Write the data below out exactly as it stands. Do not include the pictures.
______
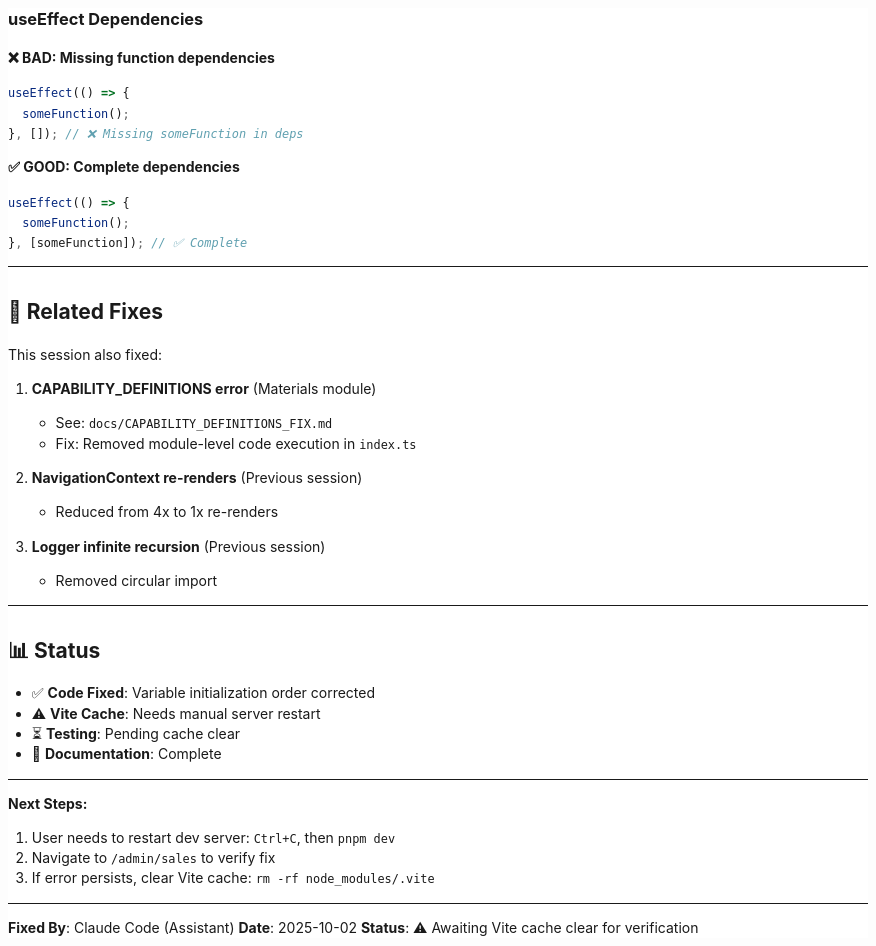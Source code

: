 ### useEffect Dependencies

**❌ BAD: Missing function dependencies**
```typescript
useEffect(() => {
  someFunction();
}, []); // ❌ Missing someFunction in deps
```

**✅ GOOD: Complete dependencies**
```typescript
useEffect(() => {
  someFunction();
}, [someFunction]); // ✅ Complete
```

---

## 🔗 Related Fixes

This session also fixed:

1. **CAPABILITY_DEFINITIONS error** (Materials module)
   - See: `docs/CAPABILITY_DEFINITIONS_FIX.md`
   - Fix: Removed module-level code execution in `index.ts`

2. **NavigationContext re-renders** (Previous session)
   - Reduced from 4x to 1x re-renders

3. **Logger infinite recursion** (Previous session)
   - Removed circular import

---

## 📊 Status

- ✅ **Code Fixed**: Variable initialization order corrected
- ⚠️ **Vite Cache**: Needs manual server restart
- ⏳ **Testing**: Pending cache clear
- 📝 **Documentation**: Complete

---

**Next Steps:**
1. User needs to restart dev server: `Ctrl+C`, then `pnpm dev`
2. Navigate to `/admin/sales` to verify fix
3. If error persists, clear Vite cache: `rm -rf node_modules/.vite`

---

**Fixed By**: Claude Code (Assistant)
**Date**: 2025-10-02
**Status**: ⚠️ Awaiting Vite cache clear for verification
______
* [ANSWER FOR THIS EXERCISE]
Source code

: ### useEffect Dependencies

**❌ BAD: Missing function dependencies**
```typescript
useEffect(() => {
  someFunction();
}, []); // ❌ Missing someFunction in deps
```

**✅ GOOD: Complete dependencies**
```typescript
useEffect(() => {
  someFunction();
}, [someFunction]); // ✅ Complete
```

---

## 🔗 Related Fixes

This session also fixed:

1. **CAPABILITY_DEFINITIONS error** (Materials module)
   - See: `docs/CAPABILITY_DEFINITIONS_FIX.md`
   - Fix: Removed module-level code execution in `index.ts`

2. **NavigationContext re-renders** (Previous session)
   - Reduced from 4x to 1x re-renders

3. **Logger infinite recursion** (Previous session)
   - Removed circular import

---

## 📊 Status

- ✅ **Code Fixed**: Variable initialization order corrected
- ⚠️ **Vite Cache**: Needs manual server restart
- ⏳ **Testing**: Pending cache clear
- 📝 **Documentation**: Complete

---

**Next Steps:**
1. User needs to restart dev server: `Ctrl+C`, then `pnpm dev`
2. Navigate to `/admin/sales` to verify fix
3. If error persists, clear Vite cache: `rm -rf node_modules/.vite`

---

**Fixed By**: Claude Code (Assistant)
**Date**: 2025-10-02
**Status**: ⚠️ Awaiting Vite cache clear for verification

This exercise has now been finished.